In MySQL, an index type is a b-tree, and access an element in a b-tree is in logarithmic amortized time O(log(n)).
On the other hand, accessing an element in a hash table is in O(1).
Why is a hash table not used instead of a b-tree in order to access data inside a database?
You can only access elements by their primary key in a hashtable.
This is faster than with a tree algorithm (
O(1)instead oflog(n)), but you cannot select ranges (everything in betweenxandy).Tree algorithms support this in
Log(n)whereas hash indexes can result in a full table scanO(n).Also the constant overhead of hash indexes is usually bigger (which is no factor in theta notation, but it still exists).

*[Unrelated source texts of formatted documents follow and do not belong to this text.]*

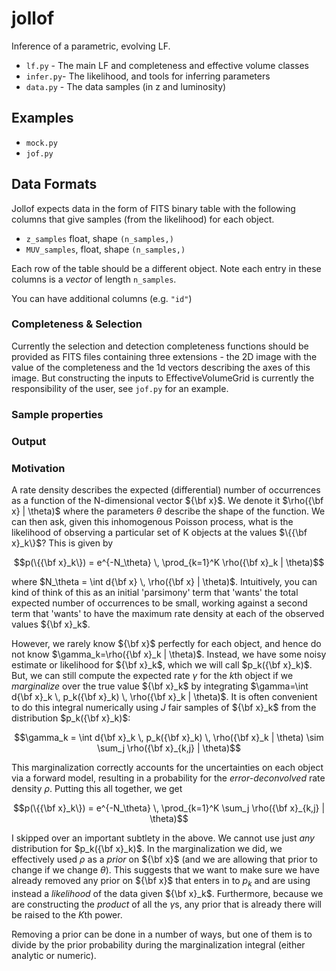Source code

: # jollof

Inference of a parametric, evolving LF.

* `lf.py` - The main LF and completeness and effective volume classes
* `infer.py`- The likelihood, and tools for inferring parameters
* `data.py` - The data samples (in z and luminosity)

## Examples

 * `mock.py`
 * `jof.py`


## Data Formats

Jollof expects data in the form of FITS binary table with the following columns
that give samples (from the likelihood) for each object.

* `z_samples` float, shape `(n_samples,)`
* `MUV_samples`, float, shape `(n_samples,)`

Each row of the table should be a different object.  Note each entry in these
columns is a *vector* of length `n_samples`.

You can have additional columns (e.g. `"id"`)

### Completeness & Selection

Currently the selection and detection completeness functions should be provided
as FITS files containing three extensions - the 2D image with the value of the
completeness and the 1d vectors describing the axes of this image.  But
constructing the inputs to EffectiveVolumeGrid is currently the responsibility
of the user, see `jof.py` for an example.


### Sample properties


### Output


### Motivation

A rate density describes the expected (differential) number of occurrences as a
function of the N-dimensional vector ${\bf x}$.  We denote it $\rho({\bf x} |
\theta)$ where the parameters $\theta$ describe the shape of the function.  We
can then ask, given this inhomogenous Poisson process, what is the likelihood of
observing a particular set of K objects at the values $\{{\bf x}_k\}$?  This is
given by

$$p(\{{\bf x}_k\}) = e^{-N_\theta} \, \prod_{k=1}^K \rho({\bf x}_k | \theta)$$

where $N_\theta = \int d{\bf x} \, \rho({\bf x} | \theta)$.
Intuitively, you can kind of think of this as an initial 'parsimony' term that
'wants' the total expected number of occurrences to be small, working against a
second term that 'wants' to have the maximum rate density at each of the
observed values ${\bf x}_k$.

However, we rarely know ${\bf x}$ perfectly for each object, and hence do not
know $\gamma_k=\rho({\bf x}_k | \theta)$.  Instead, we have some noisy estimate
or likelihood for ${\bf x}_k$, which we will call $p_k({\bf x}_k)$. But, we can
still compute the expected rate $\gamma$ for the $k$th object if we
*marginalize* over the true value ${\bf x}_k$ by integrating
$\gamma=\int d{\bf x}_k \, p_k({\bf x}_k) \, \rho({\bf x}_k | \theta)$.
It is often convenient to do this integral numerically using $J$ fair samples of
${\bf x}_k$ from the distribution $p_k({\bf x}_k)$:

$$\gamma_k = \int d{\bf x}_k \, p_k({\bf x}_k) \, \rho({\bf x}_k | \theta) \sim \sum_j \rho({\bf x}_{k,j} | \theta)$$

This marginalization correctly accounts for the uncertainties on each object via
a forward model, resulting in a probability for the *error-deconvolved* rate
density $\rho$. Putting this all together, we get

$$p(\{{\bf x}_k\}) = e^{-N_\theta} \, \prod_{k=1}^K \sum_j \rho({\bf x}_{k,j} | \theta)$$

I skipped over an important subtlety in the above.  We cannot use just *any*
distribution for $p_k({\bf x}_k)$. In the marginalization we did, we effectively
used $\rho$ as a *prior* on ${\bf x}$ (and we are allowing that prior to change
if we change $\theta$).  This suggests that we want to make sure we have already
removed any prior on ${\bf x}$ that enters in to $p_k$ and are using instead a
*likelihood* of the data given ${\bf x}_k$.  Furthermore, because we are
constructing the *product* of all the $\gamma$s, any prior that is already there
will be raised to the $K$th power.

Removing a prior can be done in a number of ways, but one of them is to divide by the prior probability during the marginalization integral (either analytic or numeric).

Also tree algorithms are usually easier to maintain, grow with data, scale, etc.
Hash indexes work with pre-defined hash sizes, so you end up with some "buckets" where the objects are stored in. These objects are looped over again to really find the right one inside this partition.
So if you have small sizes you have a lot of overhead for small elements, big sizes result in further scanning.
Todays hash tables algorithms usually scale, but scaling can be inefficient.
However there may be a point where your index exceeds a tolerable size compared to your hash sizes and your entire index needs to be re-built. Usually this is not a problem, but for huge-huge-huge databases, this can take days.
The trade off for tree algorithms is small and they are suitable for almost every use case and thus are default.
However if you have a very precise use case and you know exactly what and only what is going to be needed, you can take advantage of hashing indexes.